= Riemann's existence theorem =

Theorem in complex analysis

In mathematics, specifically complex analysis, Riemann's existence theorem states that the category of compact Riemann surfaces is equivalent to the category of complex complete algebraic curves.

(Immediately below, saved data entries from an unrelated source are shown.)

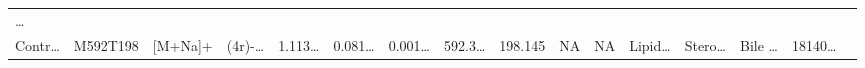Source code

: \documentclass[
]{article}
\begin{document}
\begin{longtable}[]{@{}llllllllllllllll@{}}
\begin{minipage}[t]{0.02\columnwidth}
\ldots{}\strut
\end{minipage}\tabularnewline
\begin{minipage}[t]{0.04\columnwidth}\raggedright
Contr\ldots{}\strut
\end{minipage} & \begin{minipage}[t]{0.04\columnwidth}\raggedright
M592T198\strut
\end{minipage} & \begin{minipage}[t]{0.04\columnwidth}\raggedright
{[}M+Na{]}+\strut
\end{minipage} & \begin{minipage}[t]{0.04\columnwidth}\raggedright
(4r)-\ldots{}\strut
\end{minipage} & \begin{minipage}[t]{0.04\columnwidth}\raggedright
1.113\ldots{}\strut
\end{minipage} & \begin{minipage}[t]{0.04\columnwidth}\raggedright
0.081\ldots{}\strut
\end{minipage} & \begin{minipage}[t]{0.04\columnwidth}\raggedright
0.001\ldots{}\strut
\end{minipage} & \begin{minipage}[t]{0.04\columnwidth}\raggedright
592.3\ldots{}\strut
\end{minipage} & \begin{minipage}[t]{0.04\columnwidth}\raggedright
198.145\strut
\end{minipage} & \begin{minipage}[t]{0.04\columnwidth}\raggedright
NA\strut
\end{minipage} & \begin{minipage}[t]{0.03\columnwidth}\raggedright
NA\strut
\end{minipage} & \begin{minipage}[t]{0.04\columnwidth}\raggedright
Lipid\ldots{}\strut
\end{minipage} & \begin{minipage}[t]{0.04\columnwidth}\raggedright
Stero\ldots{}\strut
\end{minipage} & \begin{minipage}[t]{0.04\columnwidth}\raggedright
Bile \ldots{}\strut
\end{minipage} & \begin{minipage}[t]{0.04\columnwidth}\raggedright
18140\ldots{}\strut
\end{minipage} & \begin{minipage}[t]{0.02\columnwidth}\raggedright

\end{minipage}
\end{longtable}
\end{document}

Sometimes, the theorem also refers to a generalization (a theorem of Grauert–Remmert), which says that the category of finite topological coverings of a complex algebraic variety is equivalent to the category of finite étale coverings of the variety.

==Original statement==
Let $X$ be a compact Riemann surface, $p_1, \cdots, p_s$ distinct points in $X$ and $a_1, \cdots, a_s$ complex numbers. Then there is a meromorphic function $f$ on $X$ such that $f(p_i) = a_i$ for all $1\leq i\leq s$.

== Proof ==

For now, see SGA 1, Expose XII, Théorème 5.1., or SGA 4, Expose XI. 4.3.

== Consequences ==
By definition, if $X$ is a complex algebraic variety, the étale fundamental group of $X$ at a geometric point $x$ is the projective limit
$\pi_1^{\textrm{et}}(X, x) = \varprojlim \operatorname{Aut}_X(Y)$
over all finite Galois coverings $Y$ of $X$. By the existence theorem, we have
$\operatorname{Aut}_X(Y) = \operatorname{Aut}_{X^{an}}(Y^{an})$.
Hence, $\pi_1^{\textrm{et}}(X, x)$ is exactly the profinite completion of the usual topological fundamental group $\pi_1(X^{\textrm{an}}, x)$ of $X$ at $x$.